Le cri d'étonnement d'Adrien, au même moment où il se tournait brusquement sur sa chaise pour faire face à son ami, résonna dans toute la classe.

Le professeur le fixa d'un air à la fois sévère et fatigué.

_ Vous me désespérez de plus en plus, monsieur Léon. Il semblerait que vous ayez mieux à faire plutôt que d'écouter ce que j'ai à vous apprendre. Encore une distraction de ce genre et vous aurez un devoir à me rendre vendredi.

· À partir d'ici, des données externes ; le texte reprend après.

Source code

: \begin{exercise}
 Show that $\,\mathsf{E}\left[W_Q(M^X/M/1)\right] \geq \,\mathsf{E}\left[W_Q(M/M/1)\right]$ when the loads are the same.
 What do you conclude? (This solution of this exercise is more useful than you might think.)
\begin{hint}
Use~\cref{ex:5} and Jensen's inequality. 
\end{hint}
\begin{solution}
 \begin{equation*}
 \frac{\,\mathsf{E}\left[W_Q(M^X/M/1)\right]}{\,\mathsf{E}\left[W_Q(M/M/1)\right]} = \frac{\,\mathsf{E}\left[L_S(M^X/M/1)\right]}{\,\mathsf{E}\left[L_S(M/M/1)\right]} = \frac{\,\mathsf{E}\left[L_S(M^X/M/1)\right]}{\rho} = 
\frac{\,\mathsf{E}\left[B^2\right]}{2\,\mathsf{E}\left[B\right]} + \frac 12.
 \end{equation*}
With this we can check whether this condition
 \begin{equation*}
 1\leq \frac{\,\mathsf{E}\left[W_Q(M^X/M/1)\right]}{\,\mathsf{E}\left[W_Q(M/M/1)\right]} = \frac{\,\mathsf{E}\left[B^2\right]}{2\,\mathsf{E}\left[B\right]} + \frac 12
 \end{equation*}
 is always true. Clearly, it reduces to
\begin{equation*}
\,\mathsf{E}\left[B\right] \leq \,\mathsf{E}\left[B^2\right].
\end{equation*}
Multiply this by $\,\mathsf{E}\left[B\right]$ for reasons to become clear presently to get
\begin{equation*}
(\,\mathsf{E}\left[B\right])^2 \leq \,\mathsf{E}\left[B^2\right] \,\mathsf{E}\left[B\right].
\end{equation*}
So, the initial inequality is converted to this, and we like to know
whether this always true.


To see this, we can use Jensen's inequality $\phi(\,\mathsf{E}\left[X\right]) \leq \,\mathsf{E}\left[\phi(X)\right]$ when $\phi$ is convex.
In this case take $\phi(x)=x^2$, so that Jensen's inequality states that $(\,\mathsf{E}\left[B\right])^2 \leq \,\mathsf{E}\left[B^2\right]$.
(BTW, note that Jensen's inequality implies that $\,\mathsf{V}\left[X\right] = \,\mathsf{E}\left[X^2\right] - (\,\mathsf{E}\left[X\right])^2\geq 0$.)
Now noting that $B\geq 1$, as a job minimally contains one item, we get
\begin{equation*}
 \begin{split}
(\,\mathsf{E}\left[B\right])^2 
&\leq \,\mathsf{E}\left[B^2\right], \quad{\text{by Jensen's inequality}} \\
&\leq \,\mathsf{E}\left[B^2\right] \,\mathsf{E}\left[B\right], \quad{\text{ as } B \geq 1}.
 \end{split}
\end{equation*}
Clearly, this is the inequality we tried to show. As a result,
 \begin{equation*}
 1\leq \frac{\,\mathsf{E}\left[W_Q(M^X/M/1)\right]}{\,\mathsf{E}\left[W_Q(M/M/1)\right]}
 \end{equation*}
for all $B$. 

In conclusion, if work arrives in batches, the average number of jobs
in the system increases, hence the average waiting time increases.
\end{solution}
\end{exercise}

Lentement, Adrien se repositionna face à son ordinateur, jouant avec un crayon qu'il venait d'attraper, pinçant les lèvres dans un sourire gêné et en clignant des yeux. C'était une mauvaise habitude qu'il avait lorsqu'il était amusé alors qu'il ne devait pas l'être. A défaut d'être gêné, il tentait donc surtout de cacher le plaisir qu'il prenait à faire tourner en bourrique ce cher professeur. Depuis longtemps, il lui en faisait voir de toutes les couleurs, étant donné qu'il les suivait lui et Octave depuis le lycée. L'animosité qu'Adrien lui portait était réciproque, aucun ne s'en cachait, et les heures supplémentaires de travail ne cessaient, par conséquent, de s'accumuler.

Adrien coula un dernier regard à Octave, qui mourait d'envie de lui raconter la suite de son histoire improbable. Sans bruit, il articula les mots « Par message » et son ami acquiesça. Ils se connectèrent tous deux à leur messagerie instantanée et Octave put finir son récit.

*

Les yeux écarquillés de surprise, Octave fixa sa mère qui reprit :

_ Tu as une...

_ Oui, j'ai entendu, inutile de te répéter, la coupa-t-il d'un ton plus sec qu'il ne l'aurait voulu.

Hagard, il se passa une main dans les cheveux. Il ne pouvait pas y croire. Il rêvait, autrement il ne voyait aucune explication. Il se laissa tomber complètement sur le sol. Non. C'était vraiment arrivé.

_ Mais comment ?

_ Elle est partie de la maison dès qu'elle a eu dix-huit ans. Quatorze mois avant ta naissance. Elle était en grand désaccord avec ton père depuis qu'elle avait l'âge de se faire sa propre opinion. D'ailleurs, elle avait un avis sur tout. Et elle était très têtue. Elle était comme ton père. Il lui arrivait très souvent de lui tenir tête. En fait, il n'y avait même pas une journée sans que cela n'arrive. Mais là...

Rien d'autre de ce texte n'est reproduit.